Início Brasil Publicitário acusado de intermediar propina a Bendini informou viagem a Moro ontem
Brasil

Publicitário acusado de intermediar propina a Bendini informou viagem a Moro ontem

Envie
Envie

SÃO PAULO. Preso no aeroporto nesta quinta-feira, o publicitário André Gustavo Vieira da Silva, da Arcos Propaganda, havia informado ontem ao juiz Sergio Moro que iria viajar para Portugal e ficaria fora do Brasil entre 27 de julho e 5 de agosto. Na petição, os advogados disseram que ele estava à disposição da Justiça e da autoridade policial quando retornasse da viagem. O bilhete indica que ele viajaria pela TAP, num voo que decolaria do aeroporto Juscelino Kubitschek, em Brasília.

André Vieira teria servido como intermediário do ex-presidente do Banco do Brasil, Aldemir Bendini, para pedir propina à Odebrecht Ambiental e foi delatado pelo empresário Marcelo Odebrecht e por um dos executivos do grupo, Fernando Reis. Ele teria feito insistentes abordagens apresentando-se como interlocutor de Bendini na liberação de financiamento do banco. Acabou recebendo três parcelas de R$ 1 milhão pagas pelo departamento de propina da empresa.

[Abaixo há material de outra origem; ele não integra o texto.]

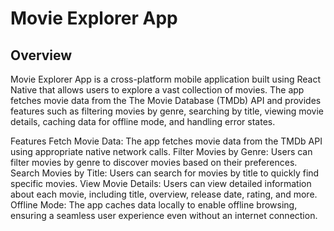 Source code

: <h1>Movie Explorer App</h1>
<h2>Overview</h2>
Movie Explorer App is a cross-platform mobile application built using React Native that allows users to explore a vast collection of movies. The app fetches movie data from the The Movie Database (TMDb) API and provides features such as filtering movies by genre, searching by title, viewing movie details, caching data for offline mode, and handling error states.

Features
Fetch Movie Data: The app fetches movie data from the TMDb API using appropriate native network calls.
Filter Movies by Genre: Users can filter movies by genre to discover movies based on their preferences.
Search Movies by Title: Users can search for movies by title to quickly find specific movies.
View Movie Details: Users can view detailed information about each movie, including title, overview, release date, rating, and more.
Offline Mode: The app caches data locally to enable offline browsing, ensuring a seamless user experience even without an internet connection.

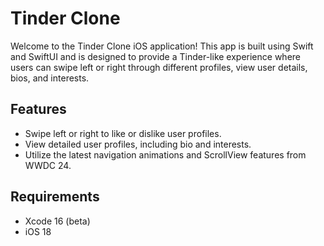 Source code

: # Tinder Clone

Welcome to the Tinder Clone iOS application! This app is built using Swift and SwiftUI and is designed to provide a Tinder-like experience where users can swipe left or right through different profiles, view user details, bios, and interests.

## Features

- Swipe left or right to like or dislike user profiles.
- View detailed user profiles, including bio and interests.
- Utilize the latest navigation animations and ScrollView features from WWDC 24.

## Requirements

- Xcode 16 (beta)
- iOS 18
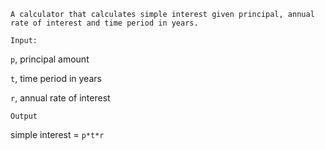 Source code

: `A calculator that calculates simple interest given principal, annual rate of interest and time period in years.`

`Input:`

`p`, principal amount

`t`, time period in years

`r`, annual rate of interest

`Output`

simple interest = `p*t*r`
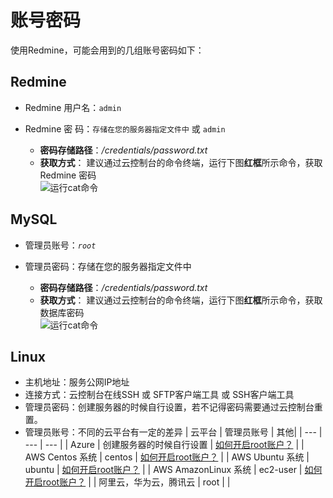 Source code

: # 账号密码

使用Redmine，可能会用到的几组账号密码如下：

## Redmine

* Redmine 用户名：`admin`  
* Redmine 密  码：`存储在您的服务器指定文件中` 或 `admin`   

     - **密码存储路径**：*/credentials/password.txt*    
     - **获取方式**： 建议通过云控制台的命令终端，运行下图**红框**所示命令，获取 Redmine 密码   
        ![运行cat命令](https://libs.websoft9.com/Websoft9/DocsPicture/zh/redmine/redmine-getpassword-websoft9.png)

## MySQL

* 管理员账号：*`root`*
* 管理员密码：存储在您的服务器指定文件中

     - **密码存储路径**：*/credentials/password.txt*    
     - **获取方式**： 建议通过云控制台的命令终端，运行下图**红框**所示命令，获取数据库密码   
       ![运行cat命令](https://libs.websoft9.com/Websoft9/DocsPicture/zh/common/catdbpassword-websoft9.png)

## Linux

* 主机地址：服务公网IP地址
* 连接方式：云控制台在线SSH 或 SFTP客户端工具 或 SSH客户端工具
* 管理员密码：创建服务器的时候自行设置，若不记得密码需要通过云控制台重置。
* 管理员账号：不同的云平台有一定的差异
   |  云平台   |  管理员账号   | 其他|
   | --- | --- | --- |
   |  Azure   |  创建服务器的时候自行设置   | [如何开启root账户？](https://support.websoft9.com/docs/azure/zh/server-login.html#示例2：启用系统root账号) |
   |  AWS Centos 系统   |  centos   | [如何开启root账户？](https://support.websoft9.com/docs/aws/zh/server-login.html#示例2：启用系统root账号) |
   |  AWS Ubuntu 系统  |  ubuntu   | [如何开启root账户？](https://support.websoft9.com/docs/aws/zh/server-login.html#示例2：启用系统root账号)  |
   |  AWS AmazonLinux 系统  |  ec2-user   | [如何开启root账户？](https://support.websoft9.com/docs/aws/zh/server-login.html#示例2：启用系统root账号)  |
   |  阿里云，华为云，腾讯云   |  root   | | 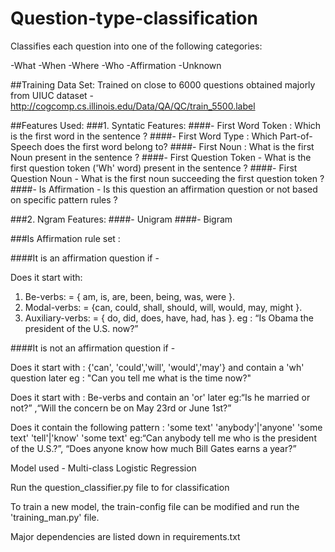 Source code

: # Question-type-classification

Classifies each question into one of the following categories:

-What
-When
-Where
-Who
-Affirmation
-Unknown

##Training Data Set:
Trained on close to 6000 questions obtained majorly from UIUC dataset - http://cogcomp.cs.illinois.edu/Data/QA/QC/train_5500.label

##Features Used:
###1. Syntatic Features:
####- First Word Token : Which is the first word in the sentence ?
####- First Word Type : Which Part-of-Speech does the first word belong to?
####- First Noun : What is the first Noun present in the sentence ?
####- First Question Token - What is the first question token ('Wh' word) present in the sentence ?
####- First Question Noun - What is the first noun succeeding the first question token ?
####- Is Affirmation - Is this question an affirmation question or not based on specific pattern rules ?

###2. Ngram Features:
####- Unigram
####- Bigram

###Is Affirmation rule set :

####It is an affirmation question if - 

Does it start with: 
1. Be-verbs: = { am, is, are, been, being, was, were }.
2. Modal-verbs: = {can, could, shall, should, will, would, may, might }.
3. Auxiliary-verbs: = { do, did, does, have, had, has }.
eg : “Is Obama the president of the U.S. now?” 

####It is not an affirmation question if - 

Does it start with : {'can', 'could','will', 'would','may'} and contain a 'wh' question later
eg : "Can you tell me what is the time now?"

Does it start with : Be-verbs and contain an 'or' later
eg:“Is he married or not?” ,“Will the concern be on May 23rd or June 1st?”

Does it contain the following pattern : 'some text' 'anybody'|'anyone' 'some text' 'tell'|'know' 'some text'
eg:“Can anybody tell me who is the president of the U.S.?”, “Does anyone know how much Bill Gates earns a year?”


Model used - Multi-class Logistic Regression

Run the question_classifier.py file to for classification

To train a new model, the train-config file can be modified and run the 'training_man.py' file.

Major dependencies are listed down in requirements.txt

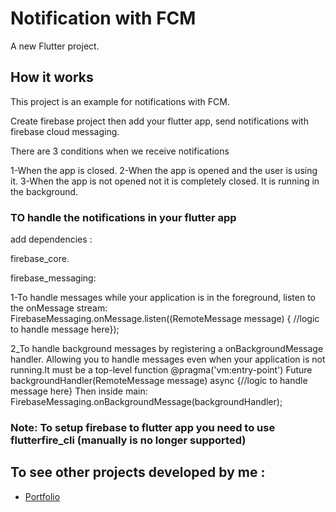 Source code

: # Notification with FCM

A new Flutter project.

## How it works

This project is an example for notifications with FCM.

Create firebase project then add your flutter app, send notifications with firebase cloud messaging.

There are 3 conditions when we receive notifications

1-When the app is closed.
2-When the app is opened and the user is using it.
3-When the app is not opened not it is completely closed. It is running in the background.

### TO handle the notifications in your flutter app

add dependencies :

firebase_core.

firebase_messaging:

  1-To handle messages while your application is in the foreground, listen to the onMessage stream:
     FirebaseMessaging.onMessage.listen((RemoteMessage message) { //logic to handle message here});
     
  2_To handle background messages by registering a onBackgroundMessage handler.
    Allowing you to handle messages even when your application is not running.It must be a top-level function
    @pragma('vm:entry-point')
    Future<void> backgroundHandler(RemoteMessage message) async {//logic to handle message here}
    Then inside main:
    FirebaseMessaging.onBackgroundMessage(backgroundHandler);

 ### Note: To setup firebase to flutter app you need to use flutterfire_cli (manually is no longer supported)     

 ## To see other projects developed by me :

- [Portfolio](https://nadeemze.github.io/Portfolio/)
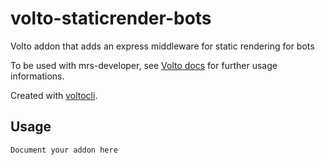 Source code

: # volto-staticrender-bots

Volto addon that adds an express middleware for static rendering for bots
  
To be used with mrs-developer, see [Volto docs](https://docs.voltocms.com/customizing/add-ons/) for further usage informations.

Created with [voltocli](https://github.com/nzambello/voltocli).


## Usage

`Document your addon here`
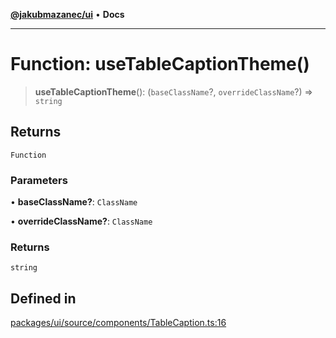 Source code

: [**@jakubmazanec/ui**](../README.md) • **Docs**

---

# Function: useTableCaptionTheme()

> **useTableCaptionTheme**(): (`baseClassName`?, `overrideClassName`?) => `string`

## Returns

`Function`

### Parameters

• **baseClassName?**: `ClassName`

• **overrideClassName?**: `ClassName`

### Returns

`string`

## Defined in

[packages/ui/source/components/TableCaption.ts:16](https://github.com/jakubmazanec/tools/blob/29163046acd1da0224b08fd05ca40f385e9ab4e5/packages/ui/source/components/TableCaption.ts#L16)
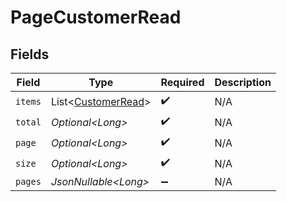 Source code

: # PageCustomerRead


## Fields

| Field                                                          | Type                                                           | Required                                                       | Description                                                    |
| -------------------------------------------------------------- | -------------------------------------------------------------- | -------------------------------------------------------------- | -------------------------------------------------------------- |
| `items`                                                        | List\<[CustomerRead](../../models/components/CustomerRead.md)> | :heavy_check_mark:                                             | N/A                                                            |
| `total`                                                        | *Optional\<Long>*                                              | :heavy_check_mark:                                             | N/A                                                            |
| `page`                                                         | *Optional\<Long>*                                              | :heavy_check_mark:                                             | N/A                                                            |
| `size`                                                         | *Optional\<Long>*                                              | :heavy_check_mark:                                             | N/A                                                            |
| `pages`                                                        | *JsonNullable\<Long>*                                          | :heavy_minus_sign:                                             | N/A                                                            | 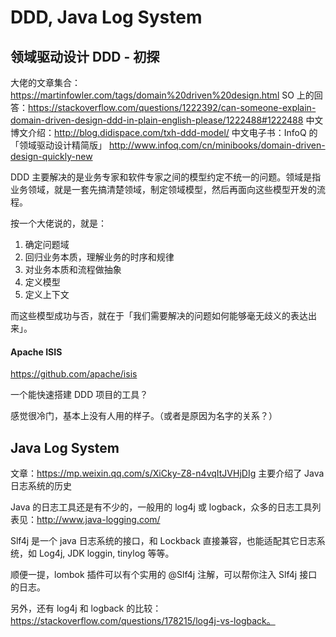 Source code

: # DDD, Java Log System

## 领域驱动设计 DDD - 初探

大佬的文章集合：https://martinfowler.com/tags/domain%20driven%20design.html
SO 上的回答：https://stackoverflow.com/questions/1222392/can-someone-explain-domain-driven-design-ddd-in-plain-english-please/1222488#1222488
中文博文介绍：http://blog.didispace.com/txh-ddd-model/
中文电子书：InfoQ 的「领域驱动设计精简版」 http://www.infoq.com/cn/minibooks/domain-driven-design-quickly-new

DDD 主要解决的是业务专家和软件专家之间的模型约定不统一的问题。领域是指业务领域，就是一套先搞清楚领域，制定领域模型，然后再面向这些模型开发的流程。

按一个大佬说的，就是：

1. 确定问题域
2. 回归业务本质，理解业务的时序和规律
3. 对业务本质和流程做抽象
4. 定义模型
5. 定义上下文

而这些模型成功与否，就在于「我们需要解决的问题如何能够毫无歧义的表达出来」。

#### Apache ISIS

https://github.com/apache/isis

一个能快速搭建 DDD 项目的工具？

感觉很冷门，基本上没有人用的样子。（或者是原因为名字的关系？）

## Java Log System

文章：https://mp.weixin.qq.com/s/XiCky-Z8-n4vqItJVHjDIg 主要介绍了 Java 日志系统的历史

Java 的日志工具还是有不少的，一般用的 log4j 或 logback，众多的日志工具列表见：http://www.java-logging.com/

Slf4j 是一个 java 日志系统的接口，和 Lockback 直接兼容，也能适配其它日志系统，如 Log4j, JDK loggin, tinylog 等等。

顺便一提，lombok 插件可以有个实用的 @Slf4j 注解，可以帮你注入 Slf4j 接口的日志。

另外，还有 log4j 和 logback 的比较：https://stackoverflow.com/questions/178215/log4j-vs-logback。





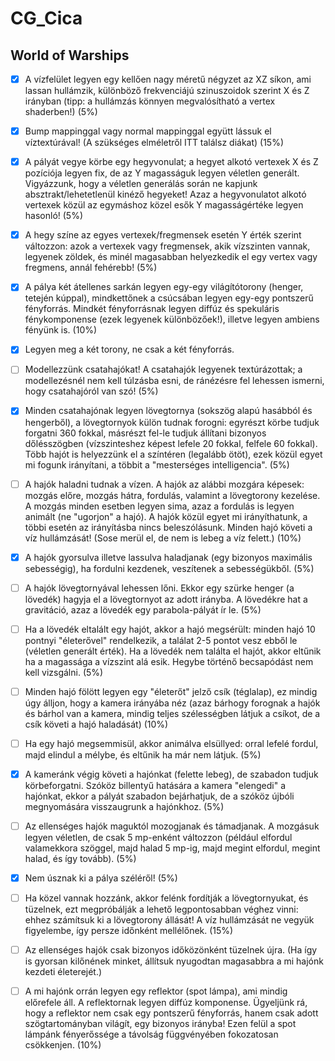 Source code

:  # CG_Cica

## World of Warships

- [x] A vízfelület legyen egy kellően nagy méretű négyzet az XZ síkon, ami lassan hullámzik, különböző frekvenciájú szinuszoidok szerint X és Z irányban (tipp: a hullámzás könnyen megvalósítható a vertex shaderben!) (5%)
- [x] Bump mappinggal vagy normal mappinggal együtt lássuk el víztextúrával! (A szükséges elméletről ITT találsz diákat) (15%)

- [x] A pályát vegye körbe egy hegyvonulat; a hegyet alkotó vertexek X és Z pozíciója legyen fix, de az Y magasságuk legyen véletlen generált. Vigyázzunk, hogy a véletlen generálás során ne kapjunk absztrakt/lehetetlenül kinéző hegyeket! Azaz a hegyvonulatot alkotó vertexek közül az egymáshoz közel esők Y magasságértéke legyen hasonló! (5%)
- [x] A hegy színe az egyes vertexek/fregmensek esetén Y érték szerint változzon: azok a vertexek vagy fregmensek, akik vízszinten vannak, legyenek zöldek, és minél magasabban helyezkedik el egy vertex vagy fregmens, annál fehérebb! (5%)

- [x] A pálya két átellenes sarkán legyen egy-egy világítótorony (henger, tetején kúppal), mindkettőnek a csúcsában legyen egy-egy pontszerű fényforrás. Mindkét fényforrásnak legyen diffúz és spekuláris fénykomponense (ezek legyenek különbözőek!), illetve legyen ambiens fényünk is. (10%)
- [x] Legyen meg a két torony, ne csak a két fényforrás.

- [ ] Modellezzünk csatahajókat! A csatahajók legyenek textúrázottak; a modellezésnél nem kell túlzásba esni, de ránézésre fel lehessen ismerni, hogy csatahajóról van szó! (5%)
- [x] Minden csatahajónak legyen lövegtornya (sokszög alapú hasábból és hengerből), a lövegtornyok külön tudnak forogni: egyrészt körbe tudjuk forgatni 360 fokkal, másrészt fel-le tudjuk állítani bizonyos dőlésszögben (vízszinteshez képest lefele 20 fokkal, felfele 60 fokkal). Több hajót is helyezzünk el a színtéren (legalább ötöt), ezek közül egyet mi fogunk irányítani, a többit a "mesterséges intelligencia". (5%)

- [ ] A hajók haladni tudnak a vízen. A hajók az alábbi mozgára képesek: mozgás előre, mozgás hátra, fordulás, valamint a lövegtorony kezelése. A mozgás minden esetben legyen sima, azaz a fordulás is legyen animált (ne "ugorjon" a hajó). A hajók közül egyet mi irányíthatunk, a többi esetén az irányításba nincs beleszólásunk. Minden hajó követi a víz hullámzását! (Sose merül el, de nem is lebeg a víz felett.) (10%)
- [x] A hajók gyorsulva illetve lassulva haladjanak (egy bizonyos maximális sebességig), ha fordulni kezdenek, veszítenek a sebességükből. (5%)

- [ ] A hajók lövegtornyával lehessen lőni. Ekkor egy szürke henger (a lövedék) hagyja el a lövegtornyot az adott irányba. A lövedékre hat a gravitáció, azaz a lövedék egy parabola-pályát ír le. (5%)
- [ ] Ha a lövedék eltalált egy hajót, akkor a hajó megsérült: minden hajó 10 pontnyi "életerővel" rendelkezik, a találat 2-5 pontot vesz ebből le (véletlen generált érték). Ha a lövedék nem találta el hajót, akkor eltűnik ha a magassága a vízszint alá esik. Hegybe történő becsapódást nem kell vizsgálni. (5%)
- [ ] Minden hajó fölött legyen egy "életerőt" jelző csík (téglalap), ez mindig úgy álljon, hogy a kamera irányába néz (azaz bárhogy forognak a hajók és bárhol van a kamera, mindig teljes szélességben látjuk a csíkot, de a csík követi a hajó haladását) (10%)
- [ ] Ha egy hajó megsemmisül, akkor animálva elsüllyed: orral lefelé fordul, majd elindul a mélybe, és eltűnik ha már nem látjuk. (5%)

- [x] A kameránk végig követi a hajónkat (felette lebeg), de szabadon tudjuk körbeforgatni. Szóköz billentyű hatására a kamera "elengedi" a hajónkat, ekkor a pályát szabadon bejárhatjuk, de a szóköz újbóli megnyomására visszaugrunk a hajónkhoz. (5%)

- [ ] Az ellenséges hajók maguktól mozogjanak és támadjanak. A mozgásuk legyen véletlen, de csak 5 mp-enként változzon (például elfordul valamekkora szöggel, majd halad 5 mp-ig, majd megint elfordul, megint halad, és így tovább). (5%)
- [x] Nem úsznak ki a pálya széléről! (5%) 
- [ ]  Ha közel vannak hozzánk, akkor felénk fordítják a lövegtornyukat, és tüzelnek, ezt megpróbálják a lehető legpontosabban véghez vinni: ehhez számítsuk ki a lövegtorony állását! A víz hullámzását ne vegyük figyelembe, így persze időnként mellélőnek. (15%)
- [ ] Az ellenséges hajók csak bizonyos időközönként tüzelnek újra. (Ha így is gyorsan kilőnének minket, állítsuk nyugodtan magasabbra a mi hajónk kezdeti életerejét.)

- [ ] A mi hajónk orrán legyen egy reflektor (spot lámpa), ami mindig előrefele áll. A reflektornak legyen diffúz komponense. Ügyeljünk rá, hogy a reflektor nem csak egy pontszerű fényforrás, hanem csak adott szögtartományban világít, egy bizonyos irányba! Ezen felül a spot lámpánk fényerőssége a távolság függvényében fokozatosan csökkenjen. (10%)
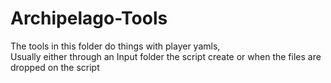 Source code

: # Archipelago-Tools

The tools in this folder do things with player yamls,  
Usually either through an Input folder the script create or when the files are dropped on the script
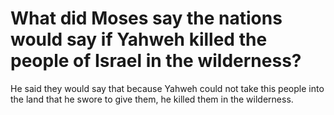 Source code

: # What did Moses say the nations would say if Yahweh killed the people of Israel in the wilderness?

He said they would say that because Yahweh could not take this people into the land that he swore to give them, he killed them in the wilderness.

A propina foi negociada quando a Odebrecht Ambiental discutia o alongamento do prazo de pagamento de uma dívida de R$ 1,7 bilhão com o Bando do Brasil e pleiteava um novo empréstimo de R$ 1,2 bilhão. O pedido teria sido analisado e aprovado pelas áreas técnicas do banco durante o primeiro semestre de 2014,. Foi então que André Vieira entrou em ação e pediu R$ 17 milhões para liberação do dinheiro - o correspondente a 1% do total, segundo relato do executivo da Odebrecht.

A princípio, Marcelo Odebrecht teria resistido ao que classificou de "achaque". Em fevereiro de 2015, Bendini saiu do Banco do Brasil e assumiu a presidência da Petrobras. Vieira teria mantido a cobrança da taxa de 1% e deixava claro, segundo Fernando Reis, que Bendini poderia prejudicar os negócios do grupo com a estatal.

Em maio de 2015, Marcelo Odebrecht e Fernando Reis teriam ido à casa de André Gustavo em Brasília, onde se encontrariam com Bendini. Pouco antes, o publicitário teria dito ao executivo da Odebrecht que Bendini mencionaria o contrato fechado pela empresa com o Banco do Brasil e que esta seria a "senha" de cobrança da propina. O empresário disse que Bendini de fato mencionou o contrato, inclusive num momento totalmente fora do contexto da conversa, o que deixou claro que ele queria indicar que aquela era a "senha" mencionada por seu interlocutor.